PROBLEM DESCRIPTION: In the records that follow, find each line with the word "Last" and copy it.

ENTRIES PROVIDED:
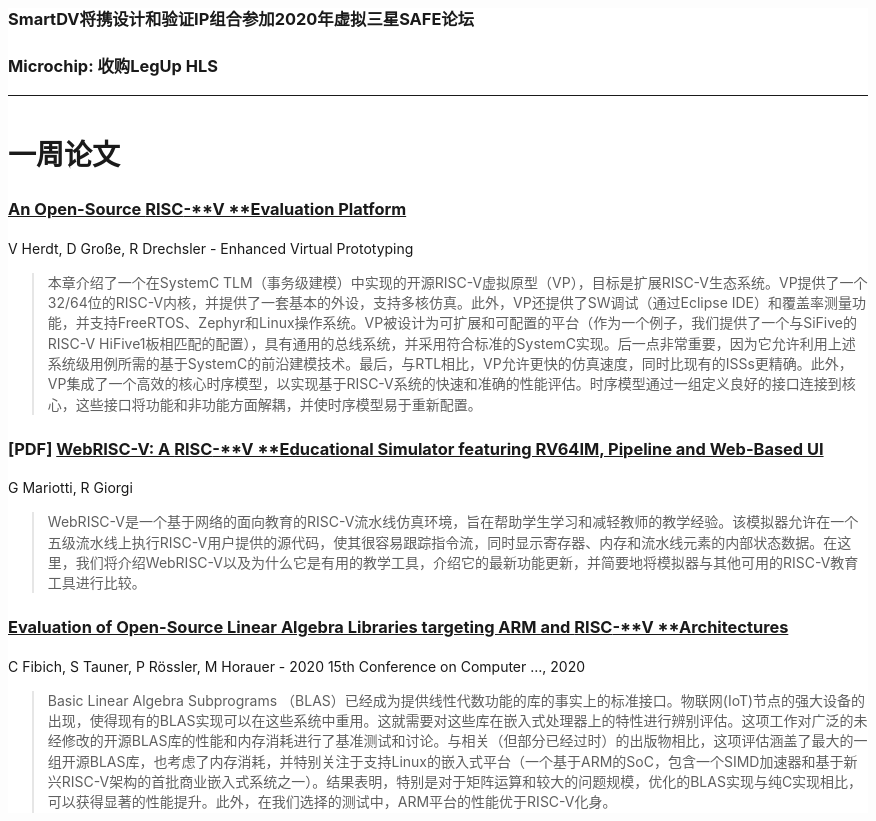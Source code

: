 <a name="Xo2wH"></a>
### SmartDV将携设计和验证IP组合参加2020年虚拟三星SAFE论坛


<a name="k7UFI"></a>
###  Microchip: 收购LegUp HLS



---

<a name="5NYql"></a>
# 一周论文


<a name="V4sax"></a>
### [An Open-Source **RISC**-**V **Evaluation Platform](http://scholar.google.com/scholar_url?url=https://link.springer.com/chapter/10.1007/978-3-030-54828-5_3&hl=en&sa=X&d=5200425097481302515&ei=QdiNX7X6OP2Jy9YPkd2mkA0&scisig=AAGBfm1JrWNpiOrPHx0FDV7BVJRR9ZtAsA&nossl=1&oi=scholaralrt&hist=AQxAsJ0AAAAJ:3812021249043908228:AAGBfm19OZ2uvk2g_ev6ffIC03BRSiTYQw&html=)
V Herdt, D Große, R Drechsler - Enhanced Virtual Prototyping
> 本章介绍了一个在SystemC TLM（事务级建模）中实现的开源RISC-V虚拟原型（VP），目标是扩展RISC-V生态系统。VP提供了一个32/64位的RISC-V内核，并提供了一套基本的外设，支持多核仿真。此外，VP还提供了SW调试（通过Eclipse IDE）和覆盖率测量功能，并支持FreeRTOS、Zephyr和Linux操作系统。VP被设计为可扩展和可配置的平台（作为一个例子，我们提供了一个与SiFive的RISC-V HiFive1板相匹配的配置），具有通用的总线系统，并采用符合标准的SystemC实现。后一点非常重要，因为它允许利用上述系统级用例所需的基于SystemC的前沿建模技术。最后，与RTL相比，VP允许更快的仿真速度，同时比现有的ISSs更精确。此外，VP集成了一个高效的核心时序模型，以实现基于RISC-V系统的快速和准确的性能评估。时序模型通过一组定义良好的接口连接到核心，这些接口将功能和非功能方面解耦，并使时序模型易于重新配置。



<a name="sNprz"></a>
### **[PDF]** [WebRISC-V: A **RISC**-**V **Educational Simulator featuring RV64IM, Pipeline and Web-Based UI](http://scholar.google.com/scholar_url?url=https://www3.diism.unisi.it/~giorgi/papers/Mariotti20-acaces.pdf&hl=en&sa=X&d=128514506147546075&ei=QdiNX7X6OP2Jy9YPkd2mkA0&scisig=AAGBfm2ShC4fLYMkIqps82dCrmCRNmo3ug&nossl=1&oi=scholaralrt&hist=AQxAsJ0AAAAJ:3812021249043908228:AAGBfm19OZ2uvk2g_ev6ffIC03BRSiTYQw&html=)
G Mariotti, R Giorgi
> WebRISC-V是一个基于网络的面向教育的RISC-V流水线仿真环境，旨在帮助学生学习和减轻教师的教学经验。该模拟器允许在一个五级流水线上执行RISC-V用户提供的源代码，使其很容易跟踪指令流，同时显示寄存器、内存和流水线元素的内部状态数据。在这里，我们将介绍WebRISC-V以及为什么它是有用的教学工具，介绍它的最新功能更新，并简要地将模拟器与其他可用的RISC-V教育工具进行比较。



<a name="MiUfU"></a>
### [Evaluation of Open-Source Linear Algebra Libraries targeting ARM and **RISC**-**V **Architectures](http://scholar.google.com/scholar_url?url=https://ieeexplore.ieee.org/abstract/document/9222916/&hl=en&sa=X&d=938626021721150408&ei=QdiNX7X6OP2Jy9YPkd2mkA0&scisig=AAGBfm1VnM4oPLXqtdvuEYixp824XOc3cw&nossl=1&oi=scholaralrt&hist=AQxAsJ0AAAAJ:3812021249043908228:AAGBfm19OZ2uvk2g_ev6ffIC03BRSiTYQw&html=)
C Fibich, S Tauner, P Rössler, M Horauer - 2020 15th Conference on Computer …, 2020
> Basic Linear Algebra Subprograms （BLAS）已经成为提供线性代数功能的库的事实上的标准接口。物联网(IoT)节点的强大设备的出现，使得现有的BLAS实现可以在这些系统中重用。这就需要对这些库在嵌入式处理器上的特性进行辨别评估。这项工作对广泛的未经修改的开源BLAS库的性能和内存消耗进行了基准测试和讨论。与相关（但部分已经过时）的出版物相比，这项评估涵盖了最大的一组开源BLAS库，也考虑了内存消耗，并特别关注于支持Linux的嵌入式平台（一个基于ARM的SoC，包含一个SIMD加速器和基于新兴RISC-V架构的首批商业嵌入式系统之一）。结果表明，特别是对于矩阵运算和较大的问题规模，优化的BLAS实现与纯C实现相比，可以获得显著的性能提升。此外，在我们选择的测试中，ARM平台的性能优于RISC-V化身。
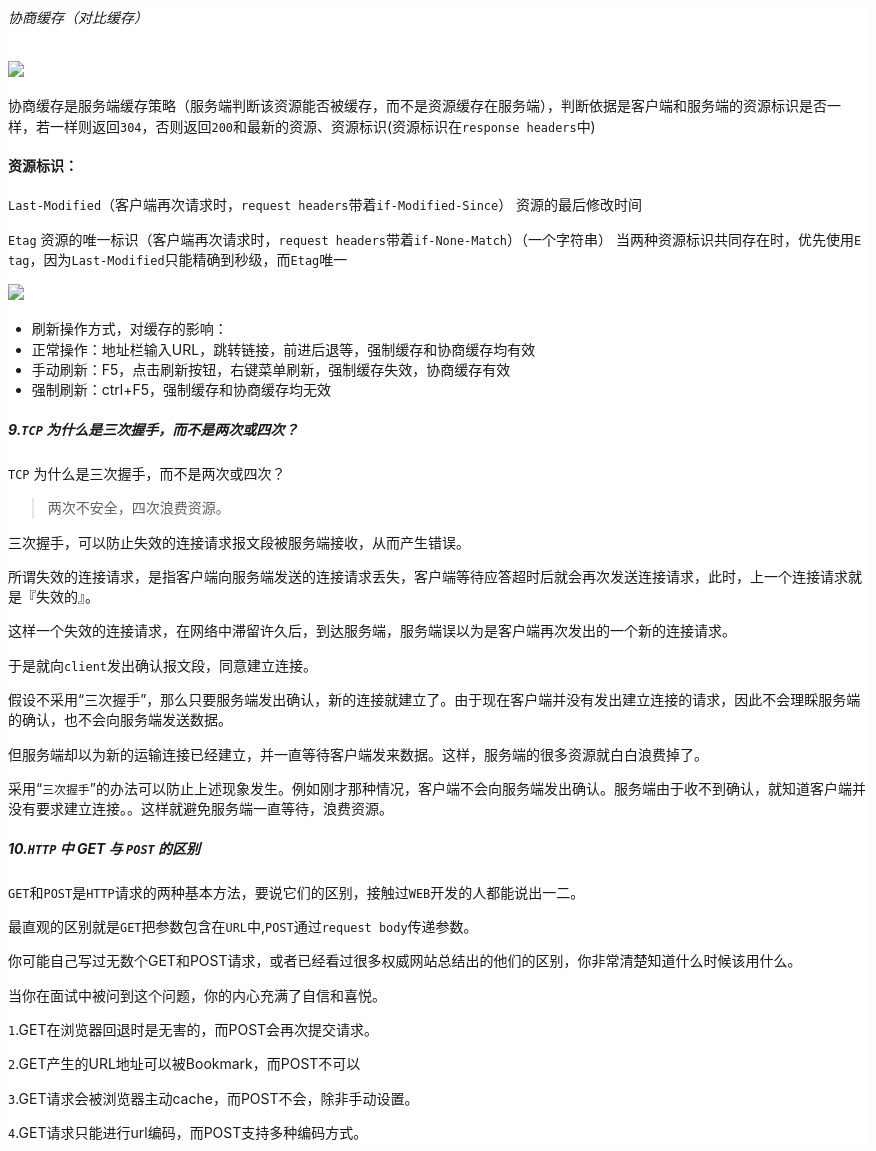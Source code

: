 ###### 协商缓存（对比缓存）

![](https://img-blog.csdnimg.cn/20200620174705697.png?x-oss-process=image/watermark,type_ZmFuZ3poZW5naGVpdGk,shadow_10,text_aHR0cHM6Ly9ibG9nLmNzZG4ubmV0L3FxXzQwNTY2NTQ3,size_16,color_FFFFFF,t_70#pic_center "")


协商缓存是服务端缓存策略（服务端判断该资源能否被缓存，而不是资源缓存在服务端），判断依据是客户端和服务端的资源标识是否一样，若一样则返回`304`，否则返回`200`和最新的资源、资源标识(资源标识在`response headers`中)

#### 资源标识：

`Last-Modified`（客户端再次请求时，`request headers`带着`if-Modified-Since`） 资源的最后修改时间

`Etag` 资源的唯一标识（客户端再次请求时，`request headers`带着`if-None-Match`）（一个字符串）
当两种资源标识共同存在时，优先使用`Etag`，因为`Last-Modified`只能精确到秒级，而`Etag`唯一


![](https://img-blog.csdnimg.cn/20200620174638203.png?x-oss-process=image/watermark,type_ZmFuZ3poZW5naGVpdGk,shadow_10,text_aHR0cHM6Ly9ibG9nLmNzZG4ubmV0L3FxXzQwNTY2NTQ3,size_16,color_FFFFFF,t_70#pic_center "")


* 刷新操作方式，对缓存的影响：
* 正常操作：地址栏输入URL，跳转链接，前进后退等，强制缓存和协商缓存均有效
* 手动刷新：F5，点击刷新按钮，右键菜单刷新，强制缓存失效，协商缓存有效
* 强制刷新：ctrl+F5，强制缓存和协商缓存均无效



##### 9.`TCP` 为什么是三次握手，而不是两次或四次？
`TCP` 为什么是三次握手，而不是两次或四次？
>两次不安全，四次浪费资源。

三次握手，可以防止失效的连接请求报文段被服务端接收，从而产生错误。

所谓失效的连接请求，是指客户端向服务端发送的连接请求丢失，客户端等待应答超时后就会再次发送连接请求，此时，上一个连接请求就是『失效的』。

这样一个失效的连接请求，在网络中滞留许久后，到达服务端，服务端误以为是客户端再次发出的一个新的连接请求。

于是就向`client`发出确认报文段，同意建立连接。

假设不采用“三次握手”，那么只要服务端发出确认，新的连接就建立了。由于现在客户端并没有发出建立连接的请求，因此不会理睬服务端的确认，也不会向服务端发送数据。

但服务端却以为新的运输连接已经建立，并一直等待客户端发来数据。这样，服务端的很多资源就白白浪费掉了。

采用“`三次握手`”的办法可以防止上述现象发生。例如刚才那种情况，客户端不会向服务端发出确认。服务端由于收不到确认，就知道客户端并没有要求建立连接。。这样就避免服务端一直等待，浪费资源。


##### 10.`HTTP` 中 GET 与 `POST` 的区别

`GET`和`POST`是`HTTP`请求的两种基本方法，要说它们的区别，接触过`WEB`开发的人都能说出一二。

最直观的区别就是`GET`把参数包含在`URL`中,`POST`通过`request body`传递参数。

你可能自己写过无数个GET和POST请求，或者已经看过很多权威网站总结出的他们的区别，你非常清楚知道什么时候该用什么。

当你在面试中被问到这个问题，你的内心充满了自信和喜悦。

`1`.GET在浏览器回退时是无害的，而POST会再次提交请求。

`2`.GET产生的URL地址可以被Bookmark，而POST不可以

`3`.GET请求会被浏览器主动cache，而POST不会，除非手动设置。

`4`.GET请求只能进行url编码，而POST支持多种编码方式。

ANSWER FOR THIS EXERCISE:
`Last-Modified`（客户端再次请求时，`request headers`带着`if-Modified-Since`） 资源的最后修改时间
当两种资源标识共同存在时，优先使用`Etag`，因为`Last-Modified`只能精确到秒级，而`Etag`唯一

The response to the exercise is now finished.